_The task_
Set down the line that has "In addition to its" and each line beneath it, through the last line of the entries, exactly and with no others.
· · ·
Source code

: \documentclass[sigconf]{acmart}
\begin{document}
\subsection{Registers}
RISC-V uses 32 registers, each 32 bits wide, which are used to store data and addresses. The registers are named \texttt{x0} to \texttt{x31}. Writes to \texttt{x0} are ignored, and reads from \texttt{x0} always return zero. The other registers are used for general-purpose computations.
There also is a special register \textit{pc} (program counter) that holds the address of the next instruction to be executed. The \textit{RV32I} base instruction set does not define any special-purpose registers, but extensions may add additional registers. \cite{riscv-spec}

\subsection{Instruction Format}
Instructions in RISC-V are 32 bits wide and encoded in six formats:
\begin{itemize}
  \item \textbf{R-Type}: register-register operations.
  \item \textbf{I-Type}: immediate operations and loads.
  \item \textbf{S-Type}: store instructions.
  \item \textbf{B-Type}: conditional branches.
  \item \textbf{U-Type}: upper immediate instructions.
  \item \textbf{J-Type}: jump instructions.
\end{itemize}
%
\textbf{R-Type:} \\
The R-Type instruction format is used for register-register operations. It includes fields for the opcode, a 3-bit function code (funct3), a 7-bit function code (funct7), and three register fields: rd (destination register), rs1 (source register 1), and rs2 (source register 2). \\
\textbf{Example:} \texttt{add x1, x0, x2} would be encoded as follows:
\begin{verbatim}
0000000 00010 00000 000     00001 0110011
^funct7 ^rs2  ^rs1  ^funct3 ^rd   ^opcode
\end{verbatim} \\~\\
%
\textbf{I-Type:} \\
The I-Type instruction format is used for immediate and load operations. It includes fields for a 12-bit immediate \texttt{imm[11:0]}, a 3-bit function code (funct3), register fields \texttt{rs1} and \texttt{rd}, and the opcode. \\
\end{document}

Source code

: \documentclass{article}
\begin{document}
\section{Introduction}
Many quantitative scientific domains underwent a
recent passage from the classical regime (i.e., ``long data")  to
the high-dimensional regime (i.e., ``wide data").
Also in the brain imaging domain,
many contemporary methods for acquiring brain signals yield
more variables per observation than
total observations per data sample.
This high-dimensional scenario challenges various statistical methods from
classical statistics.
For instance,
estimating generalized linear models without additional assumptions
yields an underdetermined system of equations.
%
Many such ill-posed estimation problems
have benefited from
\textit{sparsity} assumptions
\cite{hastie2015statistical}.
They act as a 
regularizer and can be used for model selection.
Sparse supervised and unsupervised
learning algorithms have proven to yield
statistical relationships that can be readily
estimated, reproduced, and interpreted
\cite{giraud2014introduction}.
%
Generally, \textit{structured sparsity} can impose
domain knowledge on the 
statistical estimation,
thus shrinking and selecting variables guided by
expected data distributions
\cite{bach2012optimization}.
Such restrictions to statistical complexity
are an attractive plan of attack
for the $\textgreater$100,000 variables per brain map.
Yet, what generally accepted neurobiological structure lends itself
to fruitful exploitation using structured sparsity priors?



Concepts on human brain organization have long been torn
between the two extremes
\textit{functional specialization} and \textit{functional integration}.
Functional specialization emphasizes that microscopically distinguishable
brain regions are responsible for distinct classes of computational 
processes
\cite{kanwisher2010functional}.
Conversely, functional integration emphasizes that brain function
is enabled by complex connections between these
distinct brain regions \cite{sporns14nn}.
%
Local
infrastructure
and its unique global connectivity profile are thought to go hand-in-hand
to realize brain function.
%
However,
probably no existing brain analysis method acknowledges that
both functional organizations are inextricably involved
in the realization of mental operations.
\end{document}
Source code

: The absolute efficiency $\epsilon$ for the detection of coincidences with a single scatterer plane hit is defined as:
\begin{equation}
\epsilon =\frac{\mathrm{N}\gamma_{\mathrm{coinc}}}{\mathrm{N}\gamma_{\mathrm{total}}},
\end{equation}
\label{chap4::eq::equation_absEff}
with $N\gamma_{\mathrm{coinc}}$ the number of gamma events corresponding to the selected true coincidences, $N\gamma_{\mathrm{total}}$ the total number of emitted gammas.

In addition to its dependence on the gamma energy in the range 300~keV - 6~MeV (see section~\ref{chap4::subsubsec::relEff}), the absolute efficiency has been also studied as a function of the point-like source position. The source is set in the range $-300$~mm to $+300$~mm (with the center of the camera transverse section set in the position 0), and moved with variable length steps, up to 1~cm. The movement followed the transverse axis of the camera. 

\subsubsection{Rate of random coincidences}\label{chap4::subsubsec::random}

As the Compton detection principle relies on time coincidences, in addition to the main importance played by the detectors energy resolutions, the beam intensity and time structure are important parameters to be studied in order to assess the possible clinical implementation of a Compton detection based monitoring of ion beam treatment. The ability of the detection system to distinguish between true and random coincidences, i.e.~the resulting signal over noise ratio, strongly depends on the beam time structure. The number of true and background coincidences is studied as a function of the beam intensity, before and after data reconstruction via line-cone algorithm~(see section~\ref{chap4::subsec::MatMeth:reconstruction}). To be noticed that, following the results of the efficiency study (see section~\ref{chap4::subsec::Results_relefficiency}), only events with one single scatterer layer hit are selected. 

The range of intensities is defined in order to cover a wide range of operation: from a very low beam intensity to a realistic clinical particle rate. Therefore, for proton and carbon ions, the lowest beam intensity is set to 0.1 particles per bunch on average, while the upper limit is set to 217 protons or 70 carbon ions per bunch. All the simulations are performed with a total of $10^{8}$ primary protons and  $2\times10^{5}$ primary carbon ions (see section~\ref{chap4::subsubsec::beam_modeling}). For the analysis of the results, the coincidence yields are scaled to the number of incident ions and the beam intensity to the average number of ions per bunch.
· · ·
_Task solution_
In addition to its dependence on the gamma energy in the range 300~keV - 6~MeV (see section~\ref{chap4::subsubsec::relEff}), the absolute efficiency has been also studied as a function of the point-like source position. The source is set in the range $-300$~mm to $+300$~mm (with the center of the camera transverse section set in the position 0), and moved with variable length steps, up to 1~cm. The movement followed the transverse axis of the camera. 

\subsubsection{Rate of random coincidences}\label{chap4::subsubsec::random}

As the Compton detection principle relies on time coincidences, in addition to the main importance played by the detectors energy resolutions, the beam intensity and time structure are important parameters to be studied in order to assess the possible clinical implementation of a Compton detection based monitoring of ion beam treatment. The ability of the detection system to distinguish between true and random coincidences, i.e.~the resulting signal over noise ratio, strongly depends on the beam time structure. The number of true and background coincidences is studied as a function of the beam intensity, before and after data reconstruction via line-cone algorithm~(see section~\ref{chap4::subsec::MatMeth:reconstruction}). To be noticed that, following the results of the efficiency study (see section~\ref{chap4::subsec::Results_relefficiency}), only events with one single scatterer layer hit are selected. 

The range of intensities is defined in order to cover a wide range of operation: from a very low beam intensity to a realistic clinical particle rate. Therefore, for proton and carbon ions, the lowest beam intensity is set to 0.1 particles per bunch on average, while the upper limit is set to 217 protons or 70 carbon ions per bunch. All the simulations are performed with a total of $10^{8}$ primary protons and  $2\times10^{5}$ primary carbon ions (see section~\ref{chap4::subsubsec::beam_modeling}). For the analysis of the results, the coincidence yields are scaled to the number of incident ions and the beam intensity to the average number of ions per bunch.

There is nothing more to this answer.